TASK INSTRUCTIONS.
Establish how many lines in the material below include the word "生成answer", then give the count alone.

DATASET START

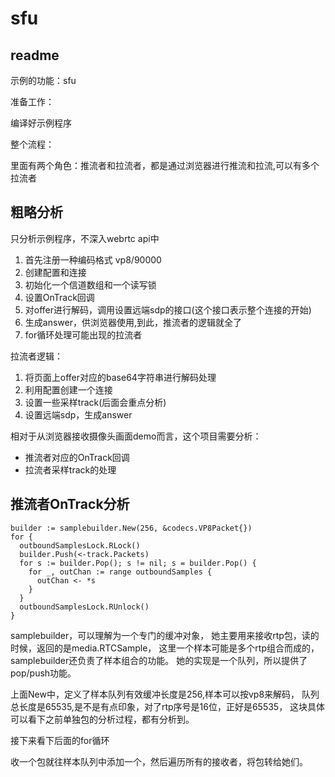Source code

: # sfu

## readme

示例的功能：sfu

准备工作：

编译好示例程序

整个流程：

里面有两个角色：推流者和拉流者，都是通过浏览器进行推流和拉流,可以有多个拉流者

## 粗略分析

只分析示例程序，不深入webrtc api中

1. 首先注册一种编码格式 vp8/90000
2. 创建配置和连接
3. 初始化一个信道数组和一个读写锁
4. 设置OnTrack回调
5. 对offer进行解码，调用设置远端sdp的接口(这个接口表示整个连接的开始)
6. 生成answer，供浏览器使用,到此，推流者的逻辑就全了
7. for循环处理可能出现的拉流者

拉流者逻辑：

1. 将页面上offer对应的base64字符串进行解码处理
2. 利用配置创建一个连接
3. 设置一些采样track(后面会重点分析)
4. 设置远端sdp，生成answer

相对于从浏览器接收摄像头画面demo而言，这个项目需要分析：

- 推流者对应的OnTrack回调
- 拉流者采样track的处理

## 推流者OnTrack分析

    builder := samplebuilder.New(256, &codecs.VP8Packet{})
    for {
      outboundSamplesLock.RLock()
      builder.Push(<-track.Packets)
      for s := builder.Pop(); s != nil; s = builder.Pop() {
        for _, outChan := range outboundSamples {
          outChan <- *s
        }
      }
      outboundSamplesLock.RUnlock()
    }

samplebuilder，可以理解为一个专门的缓冲对象，
她主要用来接收rtp包，读的时候，返回的是media.RTCSample，
这里一个样本可能是多个rtp组合而成的，samplebuilder还负责了样本组合的功能。
她的实现是一个队列，所以提供了pop/push功能。

上面New中，定义了样本队列有效缓冲长度是256,样本可以按vp8来解码，
队列总长度是65535,是不是有点印象，对了rtp序号是16位，正好是65535，
这块具体可以看下之前单独包的分析过程，都有分析到。

接下来看下后面的for循环

收一个包就往样本队列中添加一个，然后遍历所有的接收者，将包转给她们。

DATASET END

OUTPUT OF THE EXERCISE.
2